**Recorded information:**
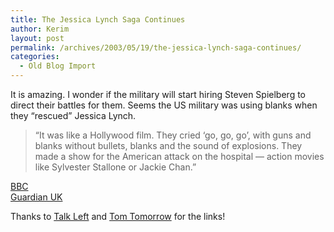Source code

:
 ```yaml
---
title: The Jessica Lynch Saga Continues
author: Kerim
layout: post
permalink: /archives/2003/05/19/the-jessica-lynch-saga-continues/
categories:
  - Old Blog Import
---
```

It is amazing. I wonder if the military will start hiring Steven Spielberg to direct their battles for them. Seems the US military was using blanks when they &#8220;rescued&#8221; Jessica Lynch. 


>   &#8220;It was like a Hollywood film. They cried &#8216;go, go, go&#8217;, with guns and blanks without bullets, blanks and the sound of explosions. They made a show for the American attack on the hospital &#8212; action movies like Sylvester Stallone or Jackie Chan.&#8221;


<a href="http://news.bbc.co.uk/2/hi/programmes/correspondent/3028585.stm" onclick="_gaq.push(['_trackEvent', 'outbound-article', 'http://news.bbc.co.uk/2/hi/programmes/correspondent/3028585.stm', 'BBC']);" >BBC</a>  
<a href="http://www.guardian.co.uk/Iraq/Story/0,2763,956255,00.html" onclick="_gaq.push(['_trackEvent', 'outbound-article', 'http://www.guardian.co.uk/Iraq/Story/0,2763,956255,00.html', 'Guardian UK']);" >Guardian UK</a>

Thanks to <a href="http://www.talkleft.com/archives/003164.html" onclick="_gaq.push(['_trackEvent', 'outbound-article', 'http://www.talkleft.com/archives/003164.html', 'Talk Left']);" >Talk Left</a> and <a href="http://www.thismodernworld.com/weblog/mtarchives/week_2003_05_11.html#000614" onclick="_gaq.push(['_trackEvent', 'outbound-article', 'http://www.thismodernworld.com/weblog/mtarchives/week_2003_05_11.html#000614', 'Tom Tomorrow']);" >Tom Tomorrow</a> for the links!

**Assignment:** Without including the pictures, return each record above exactly as it stands.

**Solution:**
Source code

:
 ```yaml
---
title: The Jessica Lynch Saga Continues
author: Kerim
layout: post
permalink: /archives/2003/05/19/the-jessica-lynch-saga-continues/
categories:
  - Old Blog Import
---
```

It is amazing. I wonder if the military will start hiring Steven Spielberg to direct their battles for them. Seems the US military was using blanks when they &#8220;rescued&#8221; Jessica Lynch. 


>   &#8220;It was like a Hollywood film. They cried &#8216;go, go, go&#8217;, with guns and blanks without bullets, blanks and the sound of explosions. They made a show for the American attack on the hospital &#8212; action movies like Sylvester Stallone or Jackie Chan.&#8221;


<a href="http://news.bbc.co.uk/2/hi/programmes/correspondent/3028585.stm" onclick="_gaq.push(['_trackEvent', 'outbound-article', 'http://news.bbc.co.uk/2/hi/programmes/correspondent/3028585.stm', 'BBC']);" >BBC</a>  
<a href="http://www.guardian.co.uk/Iraq/Story/0,2763,956255,00.html" onclick="_gaq.push(['_trackEvent', 'outbound-article', 'http://www.guardian.co.uk/Iraq/Story/0,2763,956255,00.html', 'Guardian UK']);" >Guardian UK</a>

Thanks to <a href="http://www.talkleft.com/archives/003164.html" onclick="_gaq.push(['_trackEvent', 'outbound-article', 'http://www.talkleft.com/archives/003164.html', 'Talk Left']);" >Talk Left</a> and <a href="http://www.thismodernworld.com/weblog/mtarchives/week_2003_05_11.html#000614" onclick="_gaq.push(['_trackEvent', 'outbound-article', 'http://www.thismodernworld.com/weblog/mtarchives/week_2003_05_11.html#000614', 'Tom Tomorrow']);" >Tom Tomorrow</a> for the links!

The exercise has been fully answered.